Auf der ersten Stufe, der formellen Legitimation, ist zu prüfen, ob der Beschlussgegenstand nach dem Gesellschaftsvertrag einer Mehrheitsentscheidung unterworfen ist. Ausreichend ist hierfür nach Auffassung des BGH, wenn die Auslegung des Gesellschaftsvertrages nach den allgemeinen Auslegungsgrundsätzen (§§ 133, 157 BGB) ergibt, dass der Beschlussgegenstand einer Mehrheitsentscheidung unterworfen sein soll. Dies gilt insbesondere auch für Gesellschafterbeschlüsse, die ein außergewöhnliches bzw. ein Grundlagengeschäft oder Maßnahmen zum Gegenstand haben, die in unentziehbare Rechtspositionen der Gesellschafter eingreift. Bei der Auslegung ist nicht allein auf den Wortlaut des Gesellschaftsvertrages abzustellen, sondern auch außerhalb des Gesellschaftsvertrags liegende Umstände sind zu berücksichtigen, wie etwa die Entstehungsgeschichte der betreffenden Mehrheitsklausel oder ein übereinstimmender Wille der Parteien. Der vormals entwickelte sog.
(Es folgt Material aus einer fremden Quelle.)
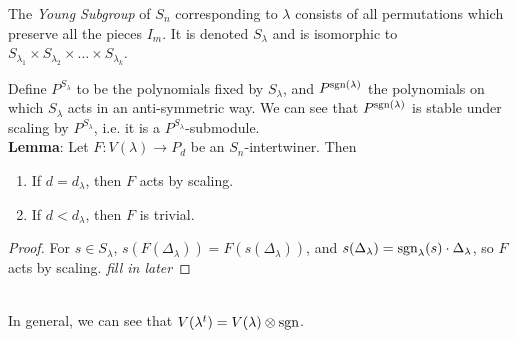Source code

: \documentclass{amsart}
\begin{document}
The \textit{Young Subgroup} of $S_n$ corresponding to $\lambda$ consists of all permutations which preserve all the pieces $I_m$. It is denoted $S_{\lambda}$ and is isomorphic to $S_{\lambda_1}\times S_{\lambda_2} \times \dots \times S_{\lambda_k}$.

Define $P^{S_{\lambda}}$ to be the polynomials fixed by $S_{\lambda}$, and $P^{\operatorname{sgn}(\lambda)}$ the polynomials on which $S_{\lambda}$ acts in an anti-symmetric way. We can see that $P^{\operatorname{sgn}(\lambda)}$ is stable under scaling by $P^{S_{\lambda}}$, i.e. it is a $P^{S_{\lambda}}$-submodule.\\

\textbf{Lemma}: Let $F:V(\lambda)\to P_d$ be an $S_n$-intertwiner. Then
\begin{enumerate}
	\item If $d=d_{\lambda}$, then $F$ acts by scaling.
	\item If $d<d_{\lambda}$, then $F$ is trivial.
\end{enumerate}
\begin{proof}
	For $s\in S_{\lambda}$, $s(F(\Delta_{\lambda})) = F(s(\Delta_{\lambda}))$, and $s(\Delta_{\lambda}) = \operatorname{sgn}_{\lambda}(s)\cdot \Delta_{\lambda}$, so $F$ acts by scaling. \textit{fill in later}
\end{proof}\\

In general, we can see that $V(\lambda^t) = V(\lambda)\otimes \operatorname{sgn}$.
\end{document}
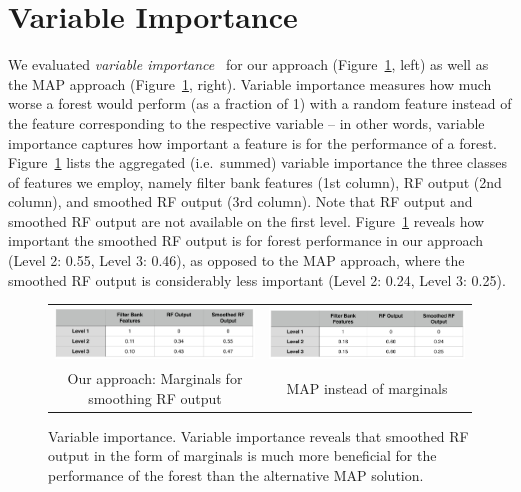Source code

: \documentclass[10pt,twocolumn,letterpaper]{article}
\begin{document}
\section{Variable Importance}
We evaluated \emph{variable importance}~\cite{BreimanRF} for our approach (Figure~\ref{fig:var-importance}, left) as well as the MAP approach (Figure~\ref{fig:var-importance}, right). 
Variable importance measures how much worse a forest would perform (as a fraction of 1) with a random feature instead of the feature corresponding to the respective variable -- in other words, variable importance captures how important a feature is for the performance of a forest. 
%
Figure~\ref{fig:var-importance} lists the aggregated (i.e.\ summed) variable importance the three classes of features we employ, namely filter bank features (1st column), RF output (2nd column), and smoothed RF output (3rd column). Note that RF output and smoothed RF output are not available on the first level. 
%
Figure~\ref{fig:var-importance} reveals how important the smoothed RF output is for forest performance in our approach (Level 2: 0.55, Level 3: 0.46), as opposed to the MAP approach, where the smoothed RF output is considerably less important (Level 2: 0.24, Level 3: 0.25). 
%
%
\begin{figure}[h!]
\begin{center}
\begin{tabular}{cc}
\includegraphics[width=\columnwidth]{VariableImportance_Ours.jpg} &
\includegraphics[width=\columnwidth]{VariableImportance_MAP.jpg} \\
Our approach: Marginals for smoothing RF output & MAP instead of marginals \\
\end{tabular}
\caption{Variable importance. Variable importance reveals that smoothed RF output in the form of marginals is much more beneficial for the performance of the forest than the alternative MAP solution. }
\label{fig:var-importance}
\end{center}
\end{figure}
\end{document}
Bestimmtheitsgrundsatz findet dagegen auf Ebene der formellen Legitimation keine Anwendung (mehr), auch nicht in Gestalt einer Auslegungsregel, wonach Mehrheitsklauseln restriktiv auszulegen seien oder außergewöhnliche und Grundlagengeschäfte nicht umfassen.
Auf der zweiten Stufe, der materiellen Legitimation, ist die inhaltliche Wirksamkeit eines Mehrheitsbeschlusses zu prüfen. Ein Mehrheitsbeschluss ist nicht materiell legitimiert, wenn sich der Beschluss als treuwidrige Ausübung der Mehrheitsmacht gegenüber der Minderheit darstellt oder sonstige zur materiellen Unwirksamkeit führende Gründe vorliegen. Insbesondere ist zu prüfen, ob ein unzulässiger Eingriff in schlechthin oder relativ unentziehbare Mitgliedschaftsrechte vorliegt. Die Entziehung eines relativ unentziehbaren Rechts bedarf einer besonderen Rechtfertigung.
II. Aktuelle Entscheidung
Eine jüngere Entscheidung des OLG Karlsruhe (Urteil vom 27.2.2022 – 6a U 1/21) hatte die Reichweite einer Mehrheitsklausel des Gesellschaftsvertrages einer Kommanditgesellschaft (KG) und die Wirksamkeit hierauf gestützter Gesellschafterbeschlüsse zum Gegenstand. Der Gesellschaftsvertrag der KG enthielt eine Klausel, wonach „alle Beschlüsse mit Mehrheit der Stimmen der Gesellschafter“ gefasst werden. Im Jahr 2019 wurden von der Gesellschafterversammlung der KG drei Beschlüsse gefasst, die auf die Auflösung und Liquidation der Gesellschaft gerichtet waren. In Rahmen dessen wurde beschlossen, (i) die KG aufzulösen und zu liquidieren, (ii) die Komplementärin der KG zur alleinigen Liquidatorin zu bestellen und (iii) die Form der Liquidation im Wege der Versteigerung unbarer Vermögenswerte unter den Gesellschaftern festzulegen. Dabei stimmte lediglich der Beklagte, der die Mehrheit der Stimmen auf sich vereinte, für die Beschlüsse. Daraufhin klagten die übrigen Gesellschafter, die gegen die drei Beschlüsse gestimmt hatten, vor dem LG Mannheim auf die Aufhebung der Beschlüsse. Das LG Mannheim wies die Klage vollumfänglich ab. Hiergegen legten die Kläger Berufung ein.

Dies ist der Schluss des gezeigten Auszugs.